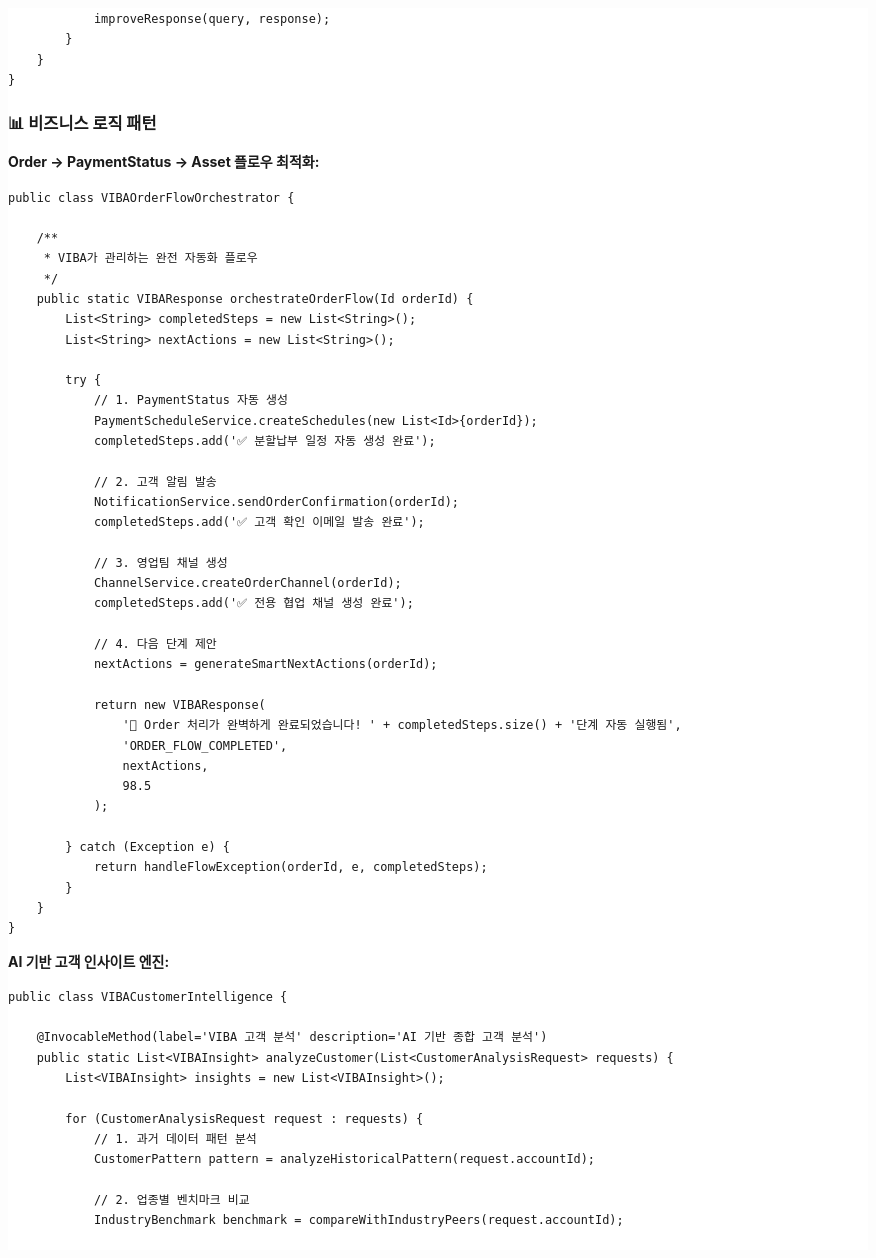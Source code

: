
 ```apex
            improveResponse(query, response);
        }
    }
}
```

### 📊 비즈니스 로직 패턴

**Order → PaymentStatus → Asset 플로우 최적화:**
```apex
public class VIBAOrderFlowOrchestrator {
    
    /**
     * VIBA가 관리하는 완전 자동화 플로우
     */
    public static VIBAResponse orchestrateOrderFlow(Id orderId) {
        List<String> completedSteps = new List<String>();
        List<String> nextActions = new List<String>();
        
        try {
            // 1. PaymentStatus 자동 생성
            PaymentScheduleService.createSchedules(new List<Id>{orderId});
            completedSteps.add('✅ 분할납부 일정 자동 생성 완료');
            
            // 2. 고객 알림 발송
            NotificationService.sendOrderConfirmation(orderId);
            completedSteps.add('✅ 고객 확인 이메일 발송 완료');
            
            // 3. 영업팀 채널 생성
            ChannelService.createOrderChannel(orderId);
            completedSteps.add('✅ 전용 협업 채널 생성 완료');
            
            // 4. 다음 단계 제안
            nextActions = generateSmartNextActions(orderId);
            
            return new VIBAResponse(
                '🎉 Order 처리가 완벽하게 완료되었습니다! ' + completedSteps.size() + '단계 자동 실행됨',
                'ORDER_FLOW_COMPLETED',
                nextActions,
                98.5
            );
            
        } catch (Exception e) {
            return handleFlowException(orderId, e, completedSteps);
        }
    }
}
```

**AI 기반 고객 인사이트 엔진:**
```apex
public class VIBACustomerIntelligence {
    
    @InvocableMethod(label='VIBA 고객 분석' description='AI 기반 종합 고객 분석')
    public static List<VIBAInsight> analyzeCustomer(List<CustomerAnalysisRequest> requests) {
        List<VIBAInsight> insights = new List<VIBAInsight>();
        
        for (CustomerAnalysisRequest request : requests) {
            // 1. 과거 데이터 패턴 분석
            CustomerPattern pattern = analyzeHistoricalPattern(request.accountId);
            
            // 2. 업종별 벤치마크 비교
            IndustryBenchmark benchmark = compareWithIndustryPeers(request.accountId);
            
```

----

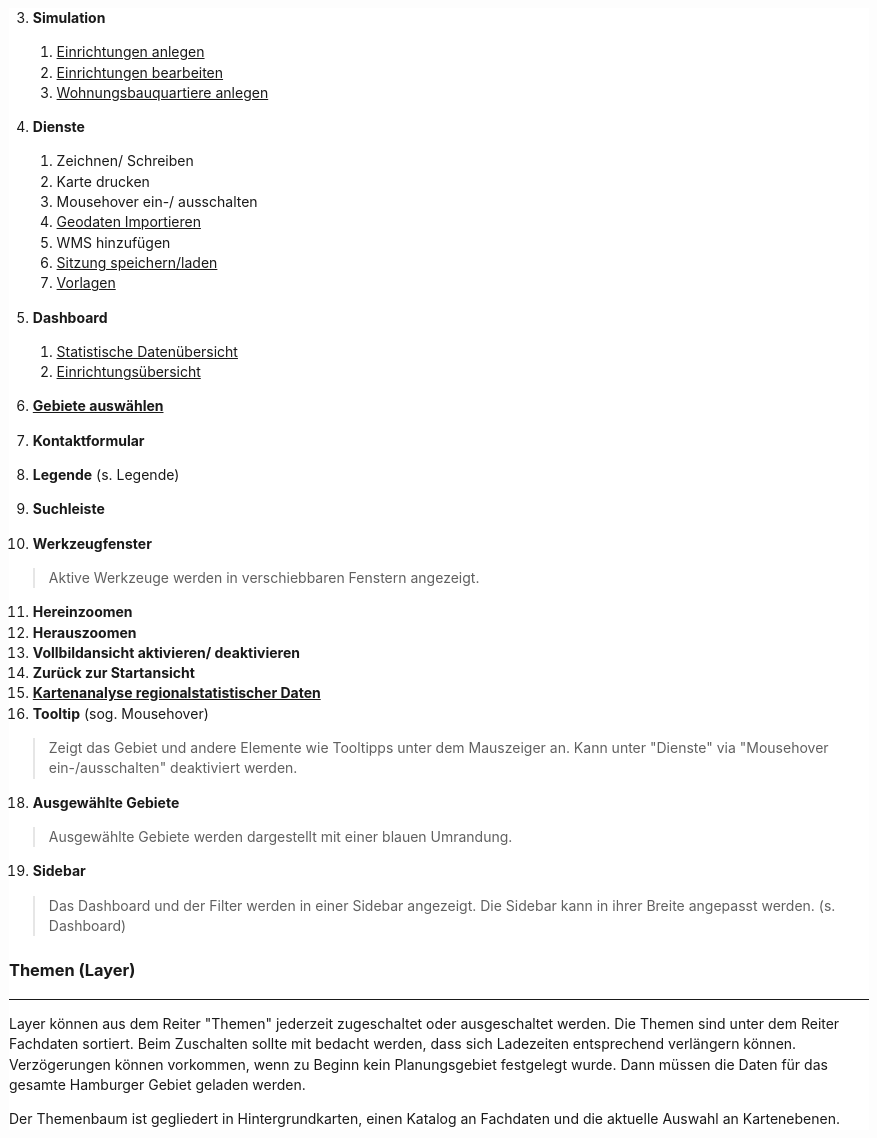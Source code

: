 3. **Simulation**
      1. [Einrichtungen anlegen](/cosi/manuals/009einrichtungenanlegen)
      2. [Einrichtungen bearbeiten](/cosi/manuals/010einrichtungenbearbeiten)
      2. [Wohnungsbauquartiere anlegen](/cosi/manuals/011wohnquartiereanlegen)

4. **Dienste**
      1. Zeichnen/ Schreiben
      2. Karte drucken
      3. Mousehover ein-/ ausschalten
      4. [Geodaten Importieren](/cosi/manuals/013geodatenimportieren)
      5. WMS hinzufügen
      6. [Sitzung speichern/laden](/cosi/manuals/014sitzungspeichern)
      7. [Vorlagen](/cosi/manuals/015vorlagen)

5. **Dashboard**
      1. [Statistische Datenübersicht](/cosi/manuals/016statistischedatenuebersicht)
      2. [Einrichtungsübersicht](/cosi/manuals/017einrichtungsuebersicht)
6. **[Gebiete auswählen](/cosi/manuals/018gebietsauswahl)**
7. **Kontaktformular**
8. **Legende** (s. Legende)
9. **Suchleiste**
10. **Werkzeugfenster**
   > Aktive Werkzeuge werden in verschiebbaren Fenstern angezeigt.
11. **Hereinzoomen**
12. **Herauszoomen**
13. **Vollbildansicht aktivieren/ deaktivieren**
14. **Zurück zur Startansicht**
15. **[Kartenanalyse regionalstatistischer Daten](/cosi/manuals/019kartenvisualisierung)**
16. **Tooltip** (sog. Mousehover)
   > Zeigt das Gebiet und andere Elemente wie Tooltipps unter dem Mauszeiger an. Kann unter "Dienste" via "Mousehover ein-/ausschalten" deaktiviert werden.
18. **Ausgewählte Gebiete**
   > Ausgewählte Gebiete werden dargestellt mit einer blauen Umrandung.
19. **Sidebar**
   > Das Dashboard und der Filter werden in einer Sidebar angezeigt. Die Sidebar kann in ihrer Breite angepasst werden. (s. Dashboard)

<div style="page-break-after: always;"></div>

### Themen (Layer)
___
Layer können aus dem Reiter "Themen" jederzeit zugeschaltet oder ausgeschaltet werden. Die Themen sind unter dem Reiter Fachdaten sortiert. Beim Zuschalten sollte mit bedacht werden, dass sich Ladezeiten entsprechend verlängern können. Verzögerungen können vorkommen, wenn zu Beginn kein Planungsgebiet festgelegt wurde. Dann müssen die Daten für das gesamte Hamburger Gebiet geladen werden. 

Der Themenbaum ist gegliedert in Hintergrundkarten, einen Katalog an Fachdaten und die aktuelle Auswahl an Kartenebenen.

----

Task details => Among the lines above, return those that contain the string "class".

Written answer =>
public class VIBAOrderFlowOrchestrator {
public class VIBACustomerIntelligence {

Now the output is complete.